Segment Start: The records

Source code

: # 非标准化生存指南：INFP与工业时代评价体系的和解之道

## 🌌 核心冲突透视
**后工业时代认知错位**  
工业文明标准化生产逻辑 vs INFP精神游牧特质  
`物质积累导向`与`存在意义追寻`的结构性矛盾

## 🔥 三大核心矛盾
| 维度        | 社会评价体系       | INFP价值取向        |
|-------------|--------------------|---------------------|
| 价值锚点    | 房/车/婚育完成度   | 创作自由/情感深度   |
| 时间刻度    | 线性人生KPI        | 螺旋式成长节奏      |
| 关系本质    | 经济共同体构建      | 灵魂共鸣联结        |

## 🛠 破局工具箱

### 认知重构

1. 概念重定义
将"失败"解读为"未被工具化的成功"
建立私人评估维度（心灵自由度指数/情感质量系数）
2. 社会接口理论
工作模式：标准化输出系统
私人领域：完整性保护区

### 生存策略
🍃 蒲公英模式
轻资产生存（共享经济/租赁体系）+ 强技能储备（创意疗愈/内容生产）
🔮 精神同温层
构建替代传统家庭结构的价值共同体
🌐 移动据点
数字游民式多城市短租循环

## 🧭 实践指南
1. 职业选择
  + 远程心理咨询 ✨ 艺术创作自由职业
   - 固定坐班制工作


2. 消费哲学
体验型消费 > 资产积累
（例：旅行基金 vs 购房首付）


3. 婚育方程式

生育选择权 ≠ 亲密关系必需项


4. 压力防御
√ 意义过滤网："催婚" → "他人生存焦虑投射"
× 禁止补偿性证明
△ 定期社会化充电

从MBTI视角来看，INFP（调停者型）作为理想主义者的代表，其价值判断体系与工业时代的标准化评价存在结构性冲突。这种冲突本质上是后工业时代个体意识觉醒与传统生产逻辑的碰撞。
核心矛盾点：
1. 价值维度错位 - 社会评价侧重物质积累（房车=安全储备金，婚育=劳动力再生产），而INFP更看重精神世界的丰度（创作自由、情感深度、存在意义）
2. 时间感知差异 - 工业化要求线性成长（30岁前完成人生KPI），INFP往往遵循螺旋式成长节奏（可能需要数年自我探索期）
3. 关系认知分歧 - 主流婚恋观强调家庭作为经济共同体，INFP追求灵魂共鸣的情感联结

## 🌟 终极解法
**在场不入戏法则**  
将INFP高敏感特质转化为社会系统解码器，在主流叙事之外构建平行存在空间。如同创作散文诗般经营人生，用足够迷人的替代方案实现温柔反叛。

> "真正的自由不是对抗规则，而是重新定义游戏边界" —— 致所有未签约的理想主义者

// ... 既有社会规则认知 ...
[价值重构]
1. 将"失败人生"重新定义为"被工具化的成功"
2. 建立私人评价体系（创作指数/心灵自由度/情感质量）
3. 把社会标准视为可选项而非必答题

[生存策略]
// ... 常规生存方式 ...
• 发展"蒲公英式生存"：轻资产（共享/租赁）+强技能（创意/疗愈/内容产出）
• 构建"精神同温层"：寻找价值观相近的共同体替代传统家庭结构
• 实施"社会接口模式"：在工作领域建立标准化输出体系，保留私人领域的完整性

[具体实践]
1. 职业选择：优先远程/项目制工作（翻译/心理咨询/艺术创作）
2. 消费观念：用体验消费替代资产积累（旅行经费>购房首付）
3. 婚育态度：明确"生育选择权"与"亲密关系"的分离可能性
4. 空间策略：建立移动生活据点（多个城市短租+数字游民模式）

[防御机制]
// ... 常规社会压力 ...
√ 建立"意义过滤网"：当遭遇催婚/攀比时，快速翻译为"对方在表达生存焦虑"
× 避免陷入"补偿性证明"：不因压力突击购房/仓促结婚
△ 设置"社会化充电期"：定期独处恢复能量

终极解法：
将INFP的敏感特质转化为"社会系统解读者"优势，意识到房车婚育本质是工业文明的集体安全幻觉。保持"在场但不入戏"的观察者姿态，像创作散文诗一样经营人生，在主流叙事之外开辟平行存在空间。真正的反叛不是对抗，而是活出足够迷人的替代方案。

Segment End: The records

§ **Activity**
Your task is to reproduce all the records above exactly as they appear.

§ **Reply to the exercise**
Source code

: # 非标准化生存指南：INFP与工业时代评价体系的和解之道

## 🌌 核心冲突透视
**后工业时代认知错位**  
工业文明标准化生产逻辑 vs INFP精神游牧特质  
`物质积累导向`与`存在意义追寻`的结构性矛盾

## 🔥 三大核心矛盾
| 维度        | 社会评价体系       | INFP价值取向        |
|-------------|--------------------|---------------------|
| 价值锚点    | 房/车/婚育完成度   | 创作自由/情感深度   |
| 时间刻度    | 线性人生KPI        | 螺旋式成长节奏      |
| 关系本质    | 经济共同体构建      | 灵魂共鸣联结        |

## 🛠 破局工具箱

### 认知重构

1. 概念重定义
将"失败"解读为"未被工具化的成功"
建立私人评估维度（心灵自由度指数/情感质量系数）
2. 社会接口理论
工作模式：标准化输出系统
私人领域：完整性保护区

### 生存策略
🍃 蒲公英模式
轻资产生存（共享经济/租赁体系）+ 强技能储备（创意疗愈/内容生产）
🔮 精神同温层
构建替代传统家庭结构的价值共同体
🌐 移动据点
数字游民式多城市短租循环

## 🧭 实践指南
1. 职业选择
  + 远程心理咨询 ✨ 艺术创作自由职业
   - 固定坐班制工作


2. 消费哲学
体验型消费 > 资产积累
（例：旅行基金 vs 购房首付）


3. 婚育方程式

生育选择权 ≠ 亲密关系必需项


4. 压力防御
√ 意义过滤网："催婚" → "他人生存焦虑投射"
× 禁止补偿性证明
△ 定期社会化充电

从MBTI视角来看，INFP（调停者型）作为理想主义者的代表，其价值判断体系与工业时代的标准化评价存在结构性冲突。这种冲突本质上是后工业时代个体意识觉醒与传统生产逻辑的碰撞。
核心矛盾点：
1. 价值维度错位 - 社会评价侧重物质积累（房车=安全储备金，婚育=劳动力再生产），而INFP更看重精神世界的丰度（创作自由、情感深度、存在意义）
2. 时间感知差异 - 工业化要求线性成长（30岁前完成人生KPI），INFP往往遵循螺旋式成长节奏（可能需要数年自我探索期）
3. 关系认知分歧 - 主流婚恋观强调家庭作为经济共同体，INFP追求灵魂共鸣的情感联结

## 🌟 终极解法
**在场不入戏法则**  
将INFP高敏感特质转化为社会系统解码器，在主流叙事之外构建平行存在空间。如同创作散文诗般经营人生，用足够迷人的替代方案实现温柔反叛。

> "真正的自由不是对抗规则，而是重新定义游戏边界" —— 致所有未签约的理想主义者

// ... 既有社会规则认知 ...
[价值重构]
1. 将"失败人生"重新定义为"被工具化的成功"
2. 建立私人评价体系（创作指数/心灵自由度/情感质量）
3. 把社会标准视为可选项而非必答题

[生存策略]
// ... 常规生存方式 ...
• 发展"蒲公英式生存"：轻资产（共享/租赁）+强技能（创意/疗愈/内容产出）
• 构建"精神同温层"：寻找价值观相近的共同体替代传统家庭结构
• 实施"社会接口模式"：在工作领域建立标准化输出体系，保留私人领域的完整性

[具体实践]
1. 职业选择：优先远程/项目制工作（翻译/心理咨询/艺术创作）
2. 消费观念：用体验消费替代资产积累（旅行经费>购房首付）
3. 婚育态度：明确"生育选择权"与"亲密关系"的分离可能性
4. 空间策略：建立移动生活据点（多个城市短租+数字游民模式）

[防御机制]
// ... 常规社会压力 ...
√ 建立"意义过滤网"：当遭遇催婚/攀比时，快速翻译为"对方在表达生存焦虑"
× 避免陷入"补偿性证明"：不因压力突击购房/仓促结婚
△ 设置"社会化充电期"：定期独处恢复能量

终极解法：
将INFP的敏感特质转化为"社会系统解读者"优势，意识到房车婚育本质是工业文明的集体安全幻觉。保持"在场但不入戏"的观察者姿态，像创作散文诗一样经营人生，在主流叙事之外开辟平行存在空间。真正的反叛不是对抗，而是活出足够迷人的替代方案。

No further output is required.